Re: backup manifests

From: Robert Haas <robertmhaas(at)gmail(dot)com>
To: Andres Freund <andres(at)anarazel(dot)de>
Cc: Amit Kapila <amit(dot)kapila16(at)gmail(dot)com>, Suraj Kharage <suraj(dot)kharage(at)enterprisedb(dot)com>, tushar <tushar(dot)ahuja(at)enterprisedb(dot)com>, Rajkumar Raghuwanshi <rajkumar(dot)raghuwanshi(at)enterprisedb(dot)com>, Rushabh Lathia <rushabh(dot)lathia(at)gmail(dot)com>, Tels <nospam-pg-abuse(at)bloodgate(dot)com>, David Steele <david(at)pgmasters(dot)net>, Andrew Dunstan <andrew(dot)dunstan(at)2ndquadrant(dot)com>, PostgreSQL Hackers <pgsql-hackers(at)postgresql(dot)org>, Jeevan Chalke <jeevan(dot)chalke(at)enterprisedb(dot)com>, vignesh C <vignesh21(at)gmail(dot)com>
Subject: Re: backup manifests
Date: 2020-03-27 19:20:27
Message-ID: CA+TgmoZBhohTrORC3jUFXB8K1BJh6ojxmXdLp8WKWsX165DwWQ@mail.gmail.com
Views: Raw Message | Whole Thread | Download mbox | Resend email
Thread:
Lists: pgsql-hackers

On Fri, Mar 27, 2020 at 2:29 AM Andres Freund <andres(at)anarazel(dot)de> wrote:
> s/ye'/yes/

Ugh, sorry. Fixed in the version posted earlier.

> Are you planning to include a specification of the manifest file format
> anywhere? I looked through the patches and didn't find anything.

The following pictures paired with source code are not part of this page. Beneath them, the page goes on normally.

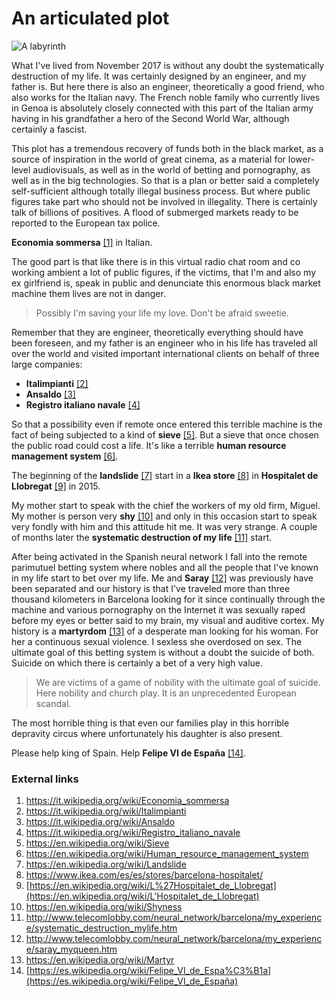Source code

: # An articulated plot

![A labyrinth](http://telecomlobby.com/Images/remote_neural_monitoring_network_gangstalking_fauno.webp)

What I've lived from November 2017 is without any doubt the systematically destruction of my life. It was certainly designed by an engineer, and my father is. But here there is also an engineer, theoretically a good friend, who also works for the Italian navy. The French noble family who currently lives in Genoa is absolutely closely connected with this part of the Italian army having in his grandfather a hero of the Second World War, although certainly a fascist.

This plot has a tremendous recovery of funds both in the black market, as a source of inspiration in the world of great cinema, as a material for lower-level audiovisuals, as well as in the world of betting and pornography, as well as in the big technologies. So that is a plan or better said a completely self-sufficient although totally illegal business process. But where public figures take part who should not be involved in illegality. There is certainly talk of billions of positives. A flood of submerged markets ready to be reported to the European tax police. 

**Economia sommersa** [[1]](https://it.wikipedia.org/wiki/Economia_sommersa) in Italian.

The good part is that like there is in this virtual radio chat room and co working ambient a lot of public figures, if the victims, that I'm and also my ex girlfriend is, speak in public and denunciate this enormous black market machine them lives are not in danger. 

> Possibly I'm saving your life my love. Don't be afraid sweetie. 

Remember that they are engineer, theoretically everything should have been foreseen, and my father is an engineer who in his life has traveled all over the world and visited important international clients on behalf of three large companies:

- **Italimpianti** [[2]](https://it.wikipedia.org/wiki/Italimpianti)
- **Ansaldo** [[3]](https://it.wikipedia.org/wiki/Ansaldo)
- **Registro italiano navale** [[4]](https://it.wikipedia.org/wiki/Registro_italiano_navale)

So that a possibility even if remote once entered this terrible machine is the fact of being subjected to a kind of **sieve** [[5]](https://en.wikipedia.org/wiki/Sieve). But a sieve that once chosen the public road could cost a life. It's like a terrible **human resource management system** [[6]](https://en.wikipedia.org/wiki/Human_resource_management_system). 

The beginning of the **landslide** [[7]](https://en.wikipedia.org/wiki/Landslide) start in a **Ikea store** [[8]](https://www.ikea.com/es/es/stores/barcelona-hospitalet/) in **Hospitalet de Llobregat** [[9]](https://en.wikipedia.org/wiki/L%27Hospitalet_de_Llobregat) in 2015.

My mother start to speak with the chief the workers of my old firm, Miguel. My mother is person very **shy** [[10]](https://en.wikipedia.org/wiki/Shyness) and only in this occasion start to speak very fondly with him and this attitude hit me. It was very strange. A couple of months later the **systematic destruction of my life** [[11]](http://www.telecomlobby.com/neural_network/barcelona/my_experience/systematic_destruction_mylife.htm) start. 

After being activated in the Spanish neural network I fall into the remote parimutuel betting system where nobles and all the people that I've known in my life start to bet over my life. Me and **Saray** [[12]](http://www.telecomlobby.com/neural_network/barcelona/my_experience/saray_myqueen.htm) was previously have been separated and our history is that I've traveled more than three thousand kilometers in Barcelona looking for it since continually through the machine and various pornography on the Internet it was sexually raped before my eyes or better said to my brain, my visual and auditive cortex. My history is a **martyrdom** [[13]](https://en.wikipedia.org/wiki/Martyr) of a desperate man looking for his woman. For her a continuous sexual violence. I sexless she overdosed on sex. The ultimate goal of this betting system is without a doubt the suicide of both. Suicide on which there is certainly a bet of a very high value.

> We are victims of a game of nobility with the ultimate goal of suicide. Here nobility and church play. It is an unprecedented European scandal.

The most horrible thing is that even our families play in this horrible depravity circus where unfortunately his daughter is also present.

Please help king of Spain. Help **Felipe VI de España** [[14]](https://es.wikipedia.org/wiki/Felipe_VI_de_Espa%C3%B1a).



### External links

1. https://it.wikipedia.org/wiki/Economia_sommersa
2. https://it.wikipedia.org/wiki/Italimpianti
3. https://it.wikipedia.org/wiki/Ansaldo
4. https://it.wikipedia.org/wiki/Registro_italiano_navale
5. https://en.wikipedia.org/wiki/Sieve
6. https://en.wikipedia.org/wiki/Human_resource_management_system
7. https://en.wikipedia.org/wiki/Landslide
8. https://www.ikea.com/es/es/stores/barcelona-hospitalet/
9. [https://en.wikipedia.org/wiki/L%27Hospitalet_de_Llobregat](https://en.wikipedia.org/wiki/L'Hospitalet_de_Llobregat)
10. https://en.wikipedia.org/wiki/Shyness
11. http://www.telecomlobby.com/neural_network/barcelona/my_experience/systematic_destruction_mylife.htm
12. http://www.telecomlobby.com/neural_network/barcelona/my_experience/saray_myqueen.htm
13. https://en.wikipedia.org/wiki/Martyr
14. [https://es.wikipedia.org/wiki/Felipe_VI_de_Espa%C3%B1a](https://es.wikipedia.org/wiki/Felipe_VI_de_España)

I thought about that. I think it would be good to have. I was sort of
hoping to leave it for a follow-on patch, but maybe that's cheating
too much.

> I think it'd also be good to include more information about what the
> point of manifest files actually is.

What kind of information do you want to see included there? Basically,
the way the documentation is written right now, it essentially says,
well, we have this manifest thing so that you can later run
pg_validatebackup, and pg_validatebackup says that it's there to check
the integrity of backups using the manifest. This is all a bit
circular, though, and maybe needs elaboration.

What I've experienced is that:

- Sometimes people take a backup and then wonder later whether the
disk has flipped some bits.
- Sometimes people restore a backup and forget some of the parts, like
the user-defined tablespaces.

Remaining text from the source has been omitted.